Кстати, неплохо бы и мне обзавестись каким-нибудь дополнительным доходным делом. Как говорится, на шпильки со шляпками. А то когда мне туземный портной цену на парадный мундир действительного статского советника, с шитьем и позументами озвучил, у меня чуть инфаркт не случился. На эти деньги можно среднюю сибирскую деревеньку год содержать. И еще сдача останется. А этот мастер кройки и шитья в ответ на мои удивленные междометия только руками разводит. Зато, дескать, в полукафтане том и при дворе не стыдно появиться будет.

Я сам-то как-то это утверждение мимо ушей пропустил. Бывал я при дворе… тьфу… в Кремле на приеме, и ничего подобного надевать не пришлось. Обычный качественный итальянский костюм… А вот Гера прямо-таки заставил и сукно руками помять, и образец золотого шитья вывернуть – потом только разрешил платить. Скупердяй, блин.

Что бы этакого еще запатентовать, чтобы пара десятков тысяч тихонечко раз в месяц серебром в карман звякала? С канцелярскими принадлежностями вон как хорошо получилось. Лерхе-старший только успевает доходы подсчитывать. На свою долю от его трудов я намерен банк в Томске открыть, но что-то глубоко личное и не столь масштабное мне давно было пора выдумать.

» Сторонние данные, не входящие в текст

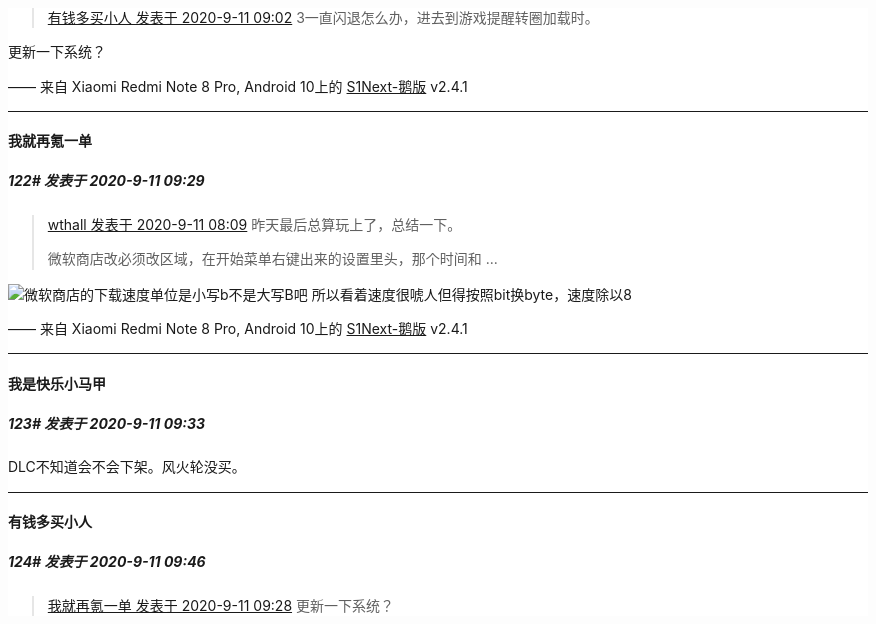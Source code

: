 

<blockquote><a href="httphttps://bbs.saraba1st.com/2b/forum.php?mod=redirect&amp;goto=findpost&amp;pid=48702945&amp;ptid=1959137" target="_blank">有钱多买小人 发表于 2020-9-11 09:02</a>
3一直闪退怎么办，进去到游戏提醒转圈加载时。</blockquote>
更新一下系统？

—— 来自 Xiaomi Redmi Note 8 Pro, Android 10上的 [S1Next-鹅版](https://github.com/ykrank/S1-Next/releases) v2.4.1







-----

####  我就再氪一单  
##### 122#       发表于 2020-9-11 09:29



<blockquote><a href="httphttps://bbs.saraba1st.com/2b/forum.php?mod=redirect&amp;goto=findpost&amp;pid=48702578&amp;ptid=1959137" target="_blank">wthall 发表于 2020-9-11 08:09</a>
昨天最后总算玩上了，总结一下。

微软商店改必须改区域，在开始菜单右键出来的设置里头，那个时间和 ...</blockquote>
<img src="https://static.saraba1st.com/image/smiley/face2017/001.png" referrerpolicy="no-referrer">微软商店的下载速度单位是小写b不是大写B吧
所以看着速度很唬人但得按照bit换byte，速度除以8

—— 来自 Xiaomi Redmi Note 8 Pro, Android 10上的 [S1Next-鹅版](https://github.com/ykrank/S1-Next/releases) v2.4.1







-----

####  我是快乐小马甲  
##### 123#       发表于 2020-9-11 09:33




DLC不知道会不会下架。风火轮没买。







-----

####  有钱多买小人  
##### 124#       发表于 2020-9-11 09:46



<blockquote><a href="httphttps://bbs.saraba1st.com/2b/forum.php?mod=redirect&amp;goto=findpost&amp;pid=48703165&amp;ptid=1959137" target="_blank">我就再氪一单 发表于 2020-9-11 09:28</a>
更新一下系统？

С банком, кстати, тоже не все так просто. Асташев, конечно, приготовил необходимые документы, получил нужные справки – оставалось только дольщикам в присутствии поверенного и свидетелей подписать договор товарищества на вере. Только в нашем губернском Томском казначействе зарегистрировать кредитно-финансовый институт оказалось невозможно. Согласно высочайшему манифесту, разрешающему, кроме всего прочего, появление в империи частных кредитных учреждений, начиная с прошлого, 1863 года, новые игроки на финансовом рынке обязаны были получить дозволение лично министра финансов. Думаю, для Ивана Дмитриевича это не представляло особых затруднений, однако требовало его персонального участия. И соответственно, присутствия в Петербурге. Пришлось ему на старости лет собираться в дальний путь.

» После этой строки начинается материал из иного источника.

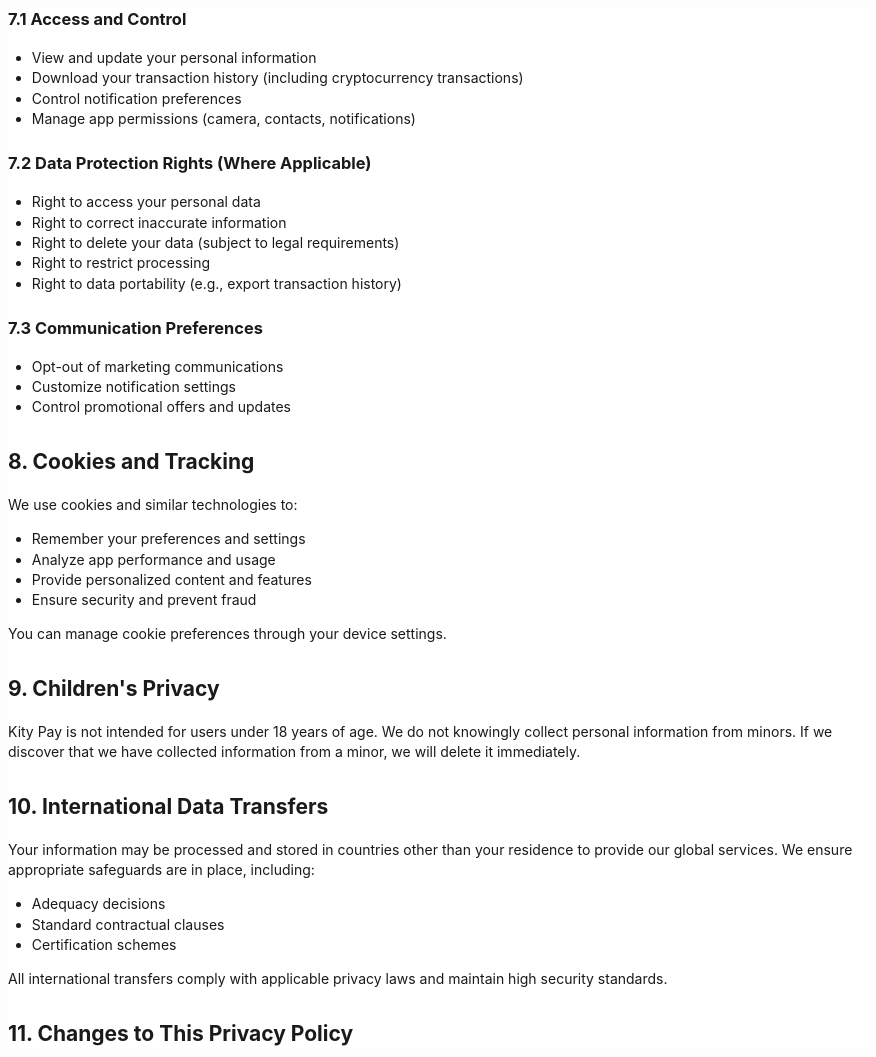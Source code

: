 ### 7.1 Access and Control

- View and update your personal information
- Download your transaction history (including cryptocurrency transactions)
- Control notification preferences
- Manage app permissions (camera, contacts, notifications)

### 7.2 Data Protection Rights (Where Applicable)

- Right to access your personal data
- Right to correct inaccurate information
- Right to delete your data (subject to legal requirements)
- Right to restrict processing
- Right to data portability (e.g., export transaction history)

### 7.3 Communication Preferences

- Opt-out of marketing communications
- Customize notification settings
- Control promotional offers and updates

## 8. Cookies and Tracking

We use cookies and similar technologies to:

- Remember your preferences and settings
- Analyze app performance and usage
- Provide personalized content and features
- Ensure security and prevent fraud

You can manage cookie preferences through your device settings.

## 9. Children's Privacy

Kity Pay is not intended for users under 18 years of age. We do not knowingly collect personal information from minors. If we discover that we have collected information from a minor, we will delete it immediately.

## 10. International Data Transfers

Your information may be processed and stored in countries other than your residence to provide our global services. We ensure appropriate safeguards are in place, including:

- Adequacy decisions
- Standard contractual clauses
- Certification schemes

All international transfers comply with applicable privacy laws and maintain high security standards.

## 11. Changes to This Privacy Policy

Так что до Каинска ехали весело. Целым караваном экипажей чуть ли не в десять. Четыре моих – я полтора десятка вооруженных казаков с собой взял, плюс Апанас с Артемкой. Один – Нестеровского. Остальные – асташевские. Что уж там золотопромышленник вез, знать не знаю, ведать не ведаю, но сани были доверху груженные какими-то ящиками и сундуками. И тащили их маленькие, больше похожие на собак-переростков, сибирские лошадки с большим трудом.

С «выкупленными» старым судьей крестьянами, прибытия которых он как раз к Рождеству в округе у себя ожидал, мы быстро разобрались. Все достаточно просто оказалось. Как говорится, если нельзя, но очень хочется, то можно! Так-то земледельцы теперь все поголовно свободные люди, только на них столько платежей понавешали, что из барской кабалы выйдя, они, сами того не заметив, в долговую попали. Причем величину выкупных расчетов определяли «по бородам» – то есть по количеству способных обрабатывать землю взрослых мужиков, но рассчитываться должна была вся деревенская община целиком. Получалось, что если у крестьянина родилось десять дочерей и ни одного сына, то как бы он ни трепыхался, что бы он ни делал, быть ему вечным нищим. Потому как община выделит ему только одну норму земельного надела.

По сути, такие мужички общине и вовсе не нужны были. Одна беда и суета от них. Вот хороший знакомец старого, чернобурого уже лиса в одной из европейских губерний за небольшую мзду не поленился объехать десяток деревенек, где имел долгие и взаимовыгодные беседы со старостами. В казну общины вносилась определенная сумма, а отягощенный дочерьми мужичок или еще какой-нибудь, неугодный общине, начинал готовиться к переезду в далекую Сибирь.

В итоге Петр Данилович убивал даже не два, а целых три зайца! Во-первых, конечно же приобретал рабочую силу для угольных шахт. Мало у нас пока людей. Можно годами зазывать работников, и то нужного количества не наберешь. На золотые прииски гораздо проще артельщиков собирать. На зов «золотого тельца» и сами люди идут. А тут дело относительно новое.

Во-вторых, под этих переселенцев судья намеревался взять земельные наделы в Барабинской степи и передать их в аренду Ерофеевым. Что самое удивительное – под плантации сахарной свеклы. Первые опыты с вываркой патоки настолько впечатлили ушлых купцов, что они принялись скупать или брать внаем участки вокруг Каинска.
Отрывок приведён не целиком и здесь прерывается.